List all the lines in these records that hold "krku".
Start of SUPPLIED RECORDS
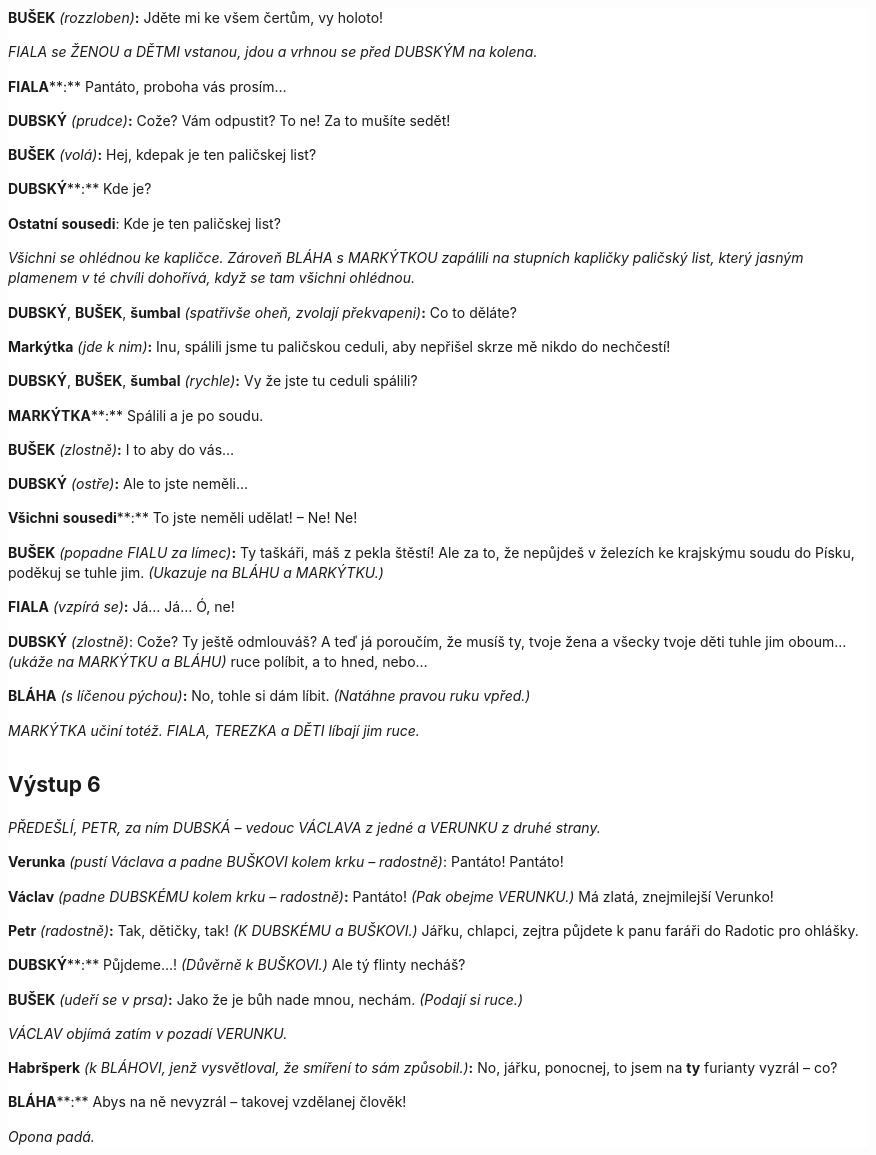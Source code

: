 **BUŠEK** _(rozzloben)_**:** Jděte mi ke všem čertům, vy holoto!

_FIALA se ŽENOU a DĚTMI vstanou, jdou a vrhnou se před DUBSKÝM na kolena._

**FIALA****:** Pantáto, proboha vás prosím…

**DUBSKÝ** _(prudce)_**:** Cože? Vám odpustit? To ne! Za to mušíte sedět!

**BUŠEK** _(volá)_**:** Hej, kdepak je ten paličskej list?

**DUBSKÝ****:** Kde je?

**Ostatní** **sousedi**: Kde je ten paličskej list?

_Všichni se ohlédnou ke kapličce. Zároveň BLÁHA s MARKÝTKOU zapálili na stupních kapličky paličský list, který jasným plamenem v té chvíli dohořívá, když se tam všichni ohlédnou._

**DUBSKÝ**, **BUŠEK**, **šumbal** _(spatřivše oheň, zvolají překvapeni)_**:** Co to děláte?

**Markýtka** _(jde k nim)_**:** Inu, spálili jsme tu paličskou ceduli, aby nepřišel skrze mě nikdo do nechčestí!

**DUBSKÝ**, **BUŠEK**, **šumbal** _(rychle)_**:** Vy že jste tu ceduli spálili?

**MARKÝTKA****:** Spálili a je po soudu.

**BUŠEK** _(zlostně)_**:** I to aby do vás…

**DUBSKÝ** _(ostře)_**:** Ale to jste neměli…

**Všichni** **sousedi****:** To jste neměli udělat! – Ne! Ne!

**BUŠEK** _(popadne FIALU za límec)_**:** Ty taškáři, máš z pekla štěstí! Ale za to, že nepůjdeš v železích ke krajskýmu soudu do Písku, poděkuj se tuhle jim. _(Ukazuje na BLÁHU a MARKÝTKU.)_

**FIALA** _(vzpírá se)_**:** Já… Já… Ó, ne!

**DUBSKÝ** _(zlostně)_: Cože? Ty ještě odmlouváš? A teď já poroučím, že musíš ty, tvoje žena a všecky tvoje děti tuhle jim oboum… _(ukáže na MARKÝTKU a BLÁHU)_ ruce políbit, a to hned, nebo…

**BLÁHA** _(s líčenou pýchou)_**:** No, tohle si dám líbit. _(Natáhne pravou ruku vpřed.)_

_MARKÝTKA učiní totéž. FIALA, TEREZKA a DĚTI líbají jim ruce._

## Výstup 6

_PŘEDEŠLÍ, PETR, za ním DUBSKÁ – vedouc VÁCLAVA z jedné a VE­RUNKU z druhé strany._

</section>

<section>

**Verunka** _(pustí Václava a padne BUŠKOVI kolem krku – radostně)_: Pantáto! Pantáto!

**Václav** _(padne DUBSKÉMU kolem krku – radostně)_**:** Pantáto! _(Pak obejme VERUNKU.)_ Má zlatá, znejmilejší Verunko!

**Petr** _(radostně)_**:** Tak, dětičky, tak! _(K DUBSKÉMU a BUŠKOVI.)_ Jářku, chlapci, zejtra půjdete k panu faráři do Radotic pro ohlášky.

**DUBSKÝ****:** Půjdeme…! _(Důvěrně k BUŠKOVI.)_ Ale tý flinty necháš?

**BUŠEK** _(udeří se v prsa)_**:** Jako že je bůh nade mnou, nechám. _(Podají si ruce.)_

_VÁCLAV objímá zatím v pozadí VERUNKU._

**Habršperk** _(k BLÁHOVI, jenž vysvětloval, že smíření to sám způsobil.)_**:** No, jářku, ponocnej, to jsem na **ty** furianty vyzrál – co?

**BLÁHA****:** Abys na ně nevyzrál – takovej vzdělanej člověk!

_Opona padá._

</section>
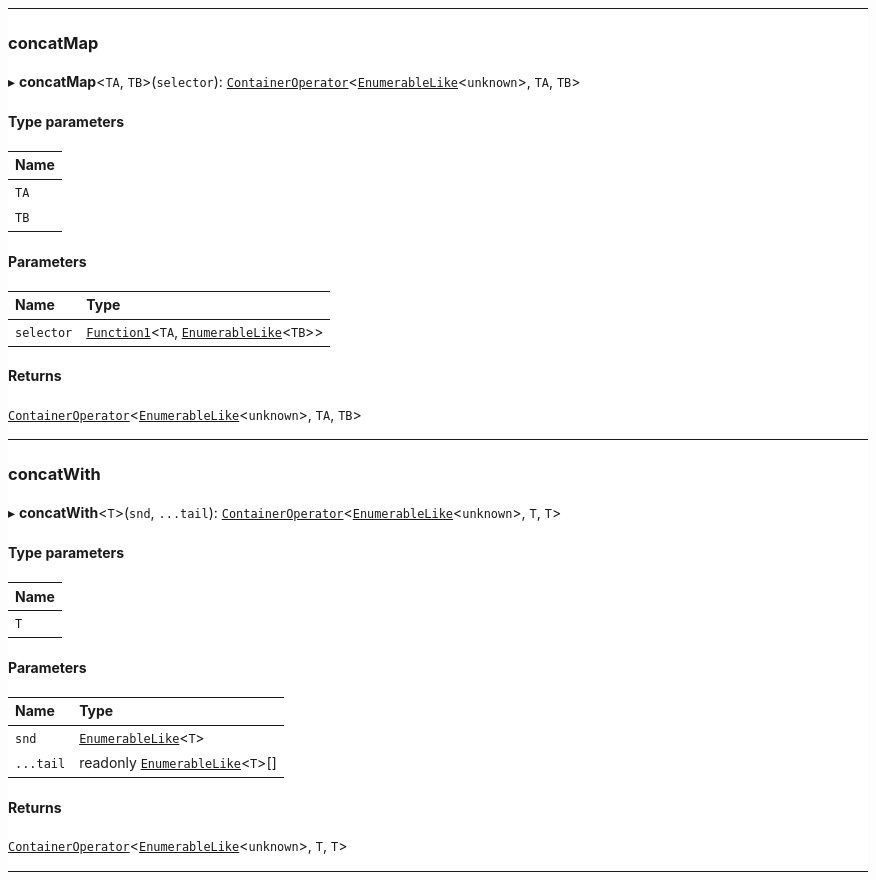 ___

### concatMap

▸ **concatMap**<`TA`, `TB`\>(`selector`): [`ContainerOperator`](containers.md#containeroperator)<[`EnumerableLike`](../interfaces/rx.EnumerableLike.md)<`unknown`\>, `TA`, `TB`\>

#### Type parameters

| Name |
| :------ |
| `TA` |
| `TB` |

#### Parameters

| Name | Type |
| :------ | :------ |
| `selector` | [`Function1`](functions.md#function1)<`TA`, [`EnumerableLike`](../interfaces/rx.EnumerableLike.md)<`TB`\>\> |

#### Returns

[`ContainerOperator`](containers.md#containeroperator)<[`EnumerableLike`](../interfaces/rx.EnumerableLike.md)<`unknown`\>, `TA`, `TB`\>

___

### concatWith

▸ **concatWith**<`T`\>(`snd`, `...tail`): [`ContainerOperator`](containers.md#containeroperator)<[`EnumerableLike`](../interfaces/rx.EnumerableLike.md)<`unknown`\>, `T`, `T`\>

#### Type parameters

| Name |
| :------ |
| `T` |

#### Parameters

| Name | Type |
| :------ | :------ |
| `snd` | [`EnumerableLike`](../interfaces/rx.EnumerableLike.md)<`T`\> |
| `...tail` | readonly [`EnumerableLike`](../interfaces/rx.EnumerableLike.md)<`T`\>[] |

#### Returns

[`ContainerOperator`](containers.md#containeroperator)<[`EnumerableLike`](../interfaces/rx.EnumerableLike.md)<`unknown`\>, `T`, `T`\>

___
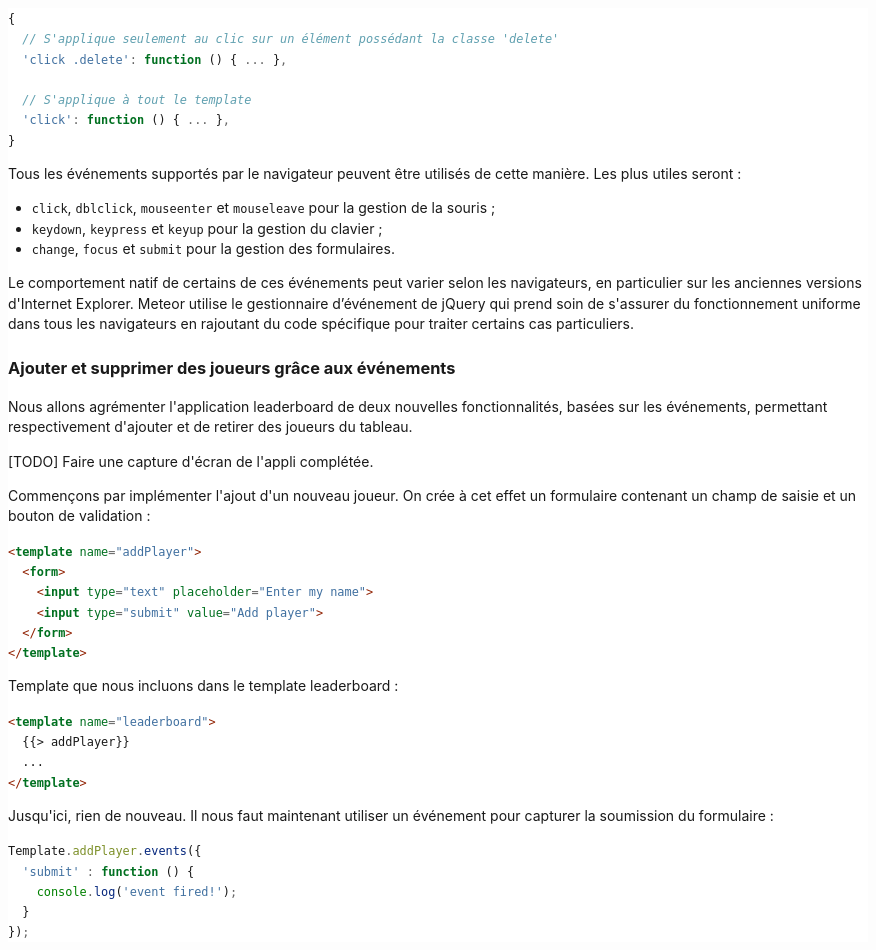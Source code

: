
 ```javascript
{
  // S'applique seulement au clic sur un élément possédant la classe 'delete'
  'click .delete': function () { ... },

  // S'applique à tout le template
  'click': function () { ... },
}
```

Tous les événements supportés par le navigateur peuvent être utilisés de cette manière. Les plus utiles seront :

* `click`, `dblclick`, `mouseenter` et `mouseleave` pour la gestion de la souris ;
* `keydown`, `keypress` et `keyup` pour la gestion du clavier ;
* `change`, `focus` et `submit` pour la gestion des formulaires.

Le comportement natif de certains de ces événements peut varier selon les navigateurs, en particulier sur les anciennes versions d'Internet Explorer. Meteor utilise le gestionnaire d’événement de jQuery qui prend soin de s'assurer du fonctionnement uniforme dans tous les navigateurs en rajoutant du code spécifique pour traiter certains cas particuliers.

### Ajouter et supprimer des joueurs grâce aux événements

Nous allons agrémenter l'application leaderboard de deux nouvelles fonctionnalités, basées sur les événements, permettant respectivement d'ajouter et de retirer des joueurs du tableau.

[TODO] Faire une capture d'écran de l'appli complétée.

Commençons par implémenter l'ajout d'un nouveau joueur. On crée à cet effet un formulaire contenant un champ de saisie et un bouton de validation :

```html
<template name="addPlayer">
  <form>
    <input type="text" placeholder="Enter my name">
    <input type="submit" value="Add player">
  </form>
</template>
```

Template que nous incluons dans le template leaderboard :

```html
<template name="leaderboard">
  {{> addPlayer}}
  ...
</template>
```

Jusqu'ici, rien de nouveau. Il nous faut maintenant utiliser un événement pour capturer la soumission du formulaire :

```javascript
Template.addPlayer.events({
  'submit' : function () {
    console.log('event fired!');
  }
});
```
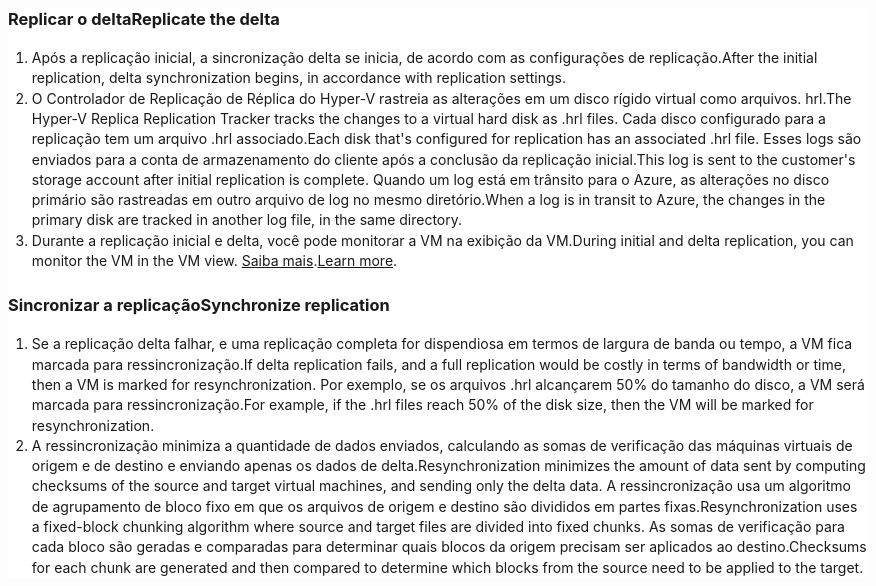 ### <a name="replicate-the-delta"></a><span data-ttu-id="c6f29-156">Replicar o delta</span><span class="sxs-lookup"><span data-stu-id="c6f29-156">Replicate the delta</span></span>

1. <span data-ttu-id="c6f29-157">Após a replicação inicial, a sincronização delta se inicia, de acordo com as configurações de replicação.</span><span class="sxs-lookup"><span data-stu-id="c6f29-157">After the initial replication, delta synchronization begins, in accordance with replication settings.</span></span>
2. <span data-ttu-id="c6f29-158">O Controlador de Replicação de Réplica do Hyper-V rastreia as alterações em um disco rígido virtual como arquivos. hrl.</span><span class="sxs-lookup"><span data-stu-id="c6f29-158">The Hyper-V Replica Replication Tracker tracks the changes to a virtual hard disk as .hrl files.</span></span> <span data-ttu-id="c6f29-159">Cada disco configurado para a replicação tem um arquivo .hrl associado.</span><span class="sxs-lookup"><span data-stu-id="c6f29-159">Each disk that's configured for replication has an associated .hrl file.</span></span> <span data-ttu-id="c6f29-160">Esses logs são enviados para a conta de armazenamento do cliente após a conclusão da replicação inicial.</span><span class="sxs-lookup"><span data-stu-id="c6f29-160">This log is sent to the customer's storage account after initial replication is complete.</span></span> <span data-ttu-id="c6f29-161">Quando um log está em trânsito para o Azure, as alterações no disco primário são rastreadas em outro arquivo de log no mesmo diretório.</span><span class="sxs-lookup"><span data-stu-id="c6f29-161">When a log is in transit to Azure, the changes in the primary disk are tracked in another log file, in the same directory.</span></span>
3. <span data-ttu-id="c6f29-162">Durante a replicação inicial e delta, você pode monitorar a VM na exibição da VM.</span><span class="sxs-lookup"><span data-stu-id="c6f29-162">During initial and delta replication, you can monitor the VM in the VM view.</span></span> <span data-ttu-id="c6f29-163">[Saiba mais](site-recovery-monitoring-and-troubleshooting.md#monitor-replication-health-for-virtual-machines).</span><span class="sxs-lookup"><span data-stu-id="c6f29-163">[Learn more](site-recovery-monitoring-and-troubleshooting.md#monitor-replication-health-for-virtual-machines).</span></span>  

### <a name="synchronize-replication"></a><span data-ttu-id="c6f29-164">Sincronizar a replicação</span><span class="sxs-lookup"><span data-stu-id="c6f29-164">Synchronize replication</span></span>

1. <span data-ttu-id="c6f29-165">Se a replicação delta falhar, e uma replicação completa for dispendiosa em termos de largura de banda ou tempo, a VM fica marcada para ressincronização.</span><span class="sxs-lookup"><span data-stu-id="c6f29-165">If delta replication fails, and a full replication would be costly in terms of bandwidth or time, then a VM is marked for resynchronization.</span></span> <span data-ttu-id="c6f29-166">Por exemplo, se os arquivos .hrl alcançarem 50% do tamanho do disco, a VM será marcada para ressincronização.</span><span class="sxs-lookup"><span data-stu-id="c6f29-166">For example, if the .hrl files reach 50% of the disk size, then the VM will be marked for resynchronization.</span></span>
2.  <span data-ttu-id="c6f29-167">A ressincronização minimiza a quantidade de dados enviados, calculando as somas de verificação das máquinas virtuais de origem e de destino e enviando apenas os dados de delta.</span><span class="sxs-lookup"><span data-stu-id="c6f29-167">Resynchronization minimizes the amount of data sent by computing checksums of the source and target virtual machines, and sending only the delta data.</span></span> <span data-ttu-id="c6f29-168">A ressincronização usa um algoritmo de agrupamento de bloco fixo em que os arquivos de origem e destino são divididos em partes fixas.</span><span class="sxs-lookup"><span data-stu-id="c6f29-168">Resynchronization uses a fixed-block chunking algorithm where source and target files are divided into fixed chunks.</span></span> <span data-ttu-id="c6f29-169">As somas de verificação para cada bloco são geradas e comparadas para determinar quais blocos da origem precisam ser aplicados ao destino.</span><span class="sxs-lookup"><span data-stu-id="c6f29-169">Checksums for each chunk are generated and then compared to determine which blocks from the source need to be applied to the target.</span></span>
End of SUPPLIED RECORDS
• [TASK RESULT]:
**Verunka** _(pustí Václava a padne BUŠKOVI kolem krku – radostně)_: Pantáto! Pantáto!
**Václav** _(padne DUBSKÉMU kolem krku – radostně)_**:** Pantáto! _(Pak obejme VERUNKU.)_ Má zlatá, znejmilejší Verunko!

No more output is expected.